● Exercise requirements
Return the lines below that contain "wpsquare".

(Stored data)

####################

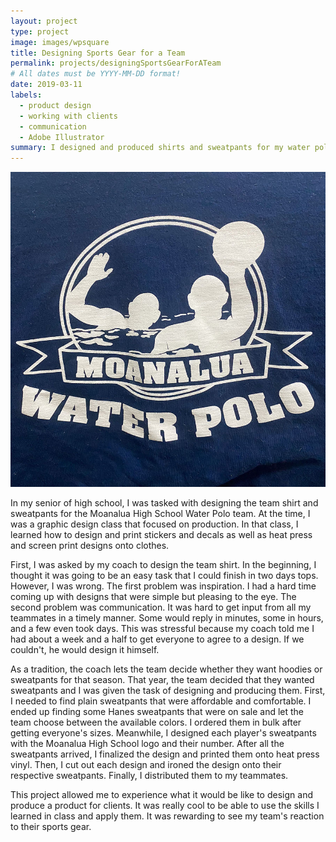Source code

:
```yaml
---
layout: project
type: project
image: images/wpsquare
title: Designing Sports Gear for a Team
permalink: projects/designingSportsGearForATeam
# All dates must be YYYY-MM-DD format!
date: 2019-03-11
labels:
  - product design
  - working with clients
  - communication
  - Adobe Illustrator
summary: I designed and produced shirts and sweatpants for my water polo team in high school.
---
```


<div class="ui small rounded images">
  <img class="ui image" src="../images/wpsquare.jpg">
</div>

In my senior of high school, I was tasked with designing the team shirt and sweatpants for the Moanalua High School Water Polo team. At the time, I was a graphic design class that focused on production. In that class, I learned how to design and print stickers and decals as well as heat press and screen print designs onto clothes. 

First, I was asked by my coach to design the team shirt. In the beginning, I thought it was going to be an easy task that I could finish in two days tops. However, I was wrong. The first problem was inspiration. I had a hard time coming up with designs that were simple but pleasing to the eye. The second problem was communication. It was hard to get input from all my teammates in a timely manner. Some would reply in minutes, some in hours, and a few even took days. This was stressful because my coach told me I had about a week and a half to get everyone to agree to a design. If we couldn't, he would design it himself. 

As a tradition, the coach lets the team decide whether they want hoodies or sweatpants for that season. That year, the team decided that they wanted sweatpants and I was given the task of designing and producing them. First, I needed to find plain sweatpants that were affordable and comfortable. I ended up finding some Hanes sweatpants that were on sale and let the team choose between the available colors. I ordered them in bulk after getting everyone's sizes. Meanwhile, I designed each player's sweatpants with the Moanalua High School logo and their number. After all the sweatpants arrived, I finalized the design and printed them onto heat press vinyl. Then, I cut out each design and ironed the design onto their respective sweatpants. Finally, I distributed them to my teammates.

This project allowed me to experience what it would be like to design and produce a product for clients. It was really cool to be able to use the skills I learned in class and apply them. It was rewarding to see my team's reaction to their sports gear.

####################

● Solution for this problem
image: images/wpsquare
  <img class="ui image" src="../images/wpsquare.jpg">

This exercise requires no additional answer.